Wednesday, January 09, 2008
About 70 sixth graders from Mesa Union School in Somis recently received a up-close environmental lesson on how green waste is recycled in Ventura County. The students, from two science classes at the school, visited the Agromin green waste recycling facility in Oxnard as part of their school's year-long "Garbage to Gardens" project.
The students watched as green waste (leaves, tree limbs, wood, grass clippings) that had been collected throughout Ventura County was dropped off at the site. From there, Agromin employees pick out paper, plastics, metals and other debris. "The kids were surprised about how much trash was thrown away with the green waste," says Michele Waggoner, a teacher and Mesa Union School who is coordinating the "Garbage to Gardens" project. "The students thought it was wrong that people didn't pay attention to what they are putting in their green recycling bins."
Waggoner said her students were also surprised about how many steps it takes to make green waste into finished compost. After the green waste is cleaned of unwanted materials, it is chopped and then laid out into large rows where its temperature increases to about 140 degrees. The level of heat kills most weeds and disease-causing organisms. The piles are turned and watered regularly. Eventually, the green waste turns into dark, rich compost and then made into various soil products.
"The ultimate goal of the project is to teach students how to reduce their environmental impact," says Waggoner. Agromin will provide bags of finished compost to add to school gardens and soil amendments when students plant flower bulbs and vegetable seeds.

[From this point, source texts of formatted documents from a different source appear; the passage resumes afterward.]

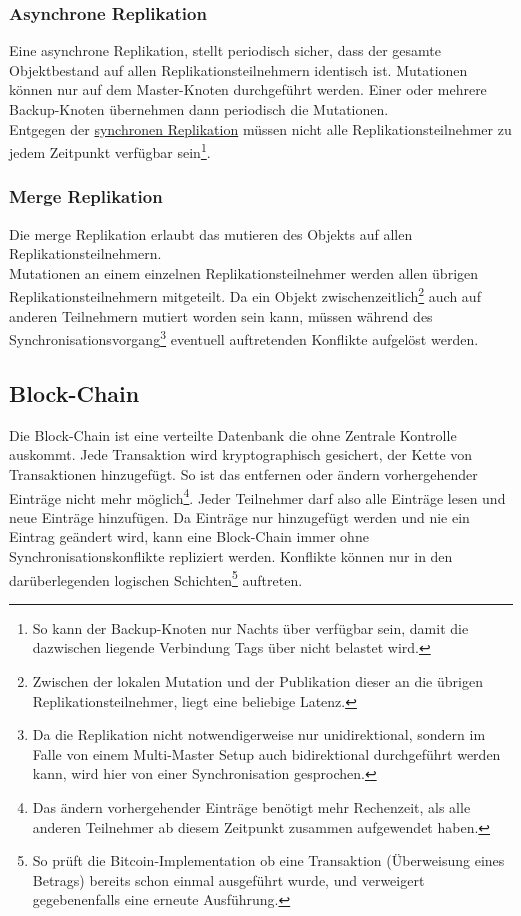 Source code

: \documentclass[oneside,11pt,parskip=half,ngerman]{scrreprt}
\begin{document}
\subsubsection{Asynchrone Replikation}\label{asynchrone-replikation}

Eine asynchrone Replikation, stellt periodisch sicher, dass der gesamte
Objektbestand auf allen Replikationsteilnehmern identisch ist.
Mutationen können nur auf dem Master-Knoten durchgeführt werden. Einer
oder mehrere Backup-Knoten übernehmen dann periodisch die
Mutationen.\\Entgegen der \hyperref[synchrone-replikation]{synchronen
Replikation} müssen nicht alle Replikationsteilnehmer zu jedem Zeitpunkt
verfügbar sein\footnote{So kann der Backup-Knoten nur Nachts über
  verfügbar sein, damit die dazwischen liegende Verbindung Tags über
  nicht belastet wird.}.

\subsubsection{Merge Replikation}\label{merge-replikation}

Die merge Replikation erlaubt das mutieren des Objekts auf allen
Replikationsteilnehmern.\\Mutationen an einem einzelnen
Replikationsteilnehmer werden allen übrigen Replikationsteilnehmern
mitgeteilt. Da ein Objekt zwischenzeitlich\footnote{Zwischen der lokalen
  Mutation und der Publikation dieser an die übrigen
  Replikationsteilnehmer, liegt eine beliebige Latenz.} auch auf anderen
Teilnehmern mutiert worden sein kann, müssen während des
Synchronisationsvorgang\footnote{Da die Replikation nicht
  notwendigerweise nur unidirektional, sondern im Falle von einem
  Multi-Master Setup auch bidirektional durchgeführt werden kann, wird
  hier von einer Synchronisation gesprochen.} eventuell auftretenden
Konflikte aufgelöst werden.

\subsection{Block-Chain}\label{block-chain}

Die Block-Chain ist eine verteilte Datenbank die ohne Zentrale Kontrolle
auskommt. Jede Transaktion wird kryptographisch gesichert, der Kette von
Transaktionen hinzugefügt. So ist das entfernen oder ändern
vorhergehender Einträge nicht mehr möglich\footnote{Das ändern
  vorhergehender Einträge benötigt mehr Rechenzeit, als alle anderen
  Teilnehmer ab diesem Zeitpunkt zusammen aufgewendet haben.}. Jeder
Teilnehmer darf also alle Einträge lesen und neue Einträge hinzufügen.
Da Einträge nur hinzugefügt werden und nie ein Eintrag geändert wird,
kann eine Block-Chain immer ohne Synchronisationskonflikte repliziert
werden. Konflikte können nur in den darüberlegenden logischen
Schichten\footnote{So prüft die Bitcoin-Implementation ob eine
  Transaktion (Überweisung eines Betrags) bereits schon einmal
  ausgeführt wurde, und verweigert gegebenenfalls eine erneute
  Ausführung.} auftreten. \autocite{block-chain}
\end{document}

Students will also make their own compost and send samples to Agromin to test for nitrogen and carbon levels.
The field trip and student studies have already made an impact. "Students try to recycle everything now," says Waggoner. "Students have been collecting dead leaves around campus and the custodians are saving grass clippings. Starbucks is donating used coffee grounds for our composting pile. The project makes them feel connected to the school environment and that they are making a difference."
The "Garbage to Gardens" project is funded by a grant from Lowe's Toolbox for Education.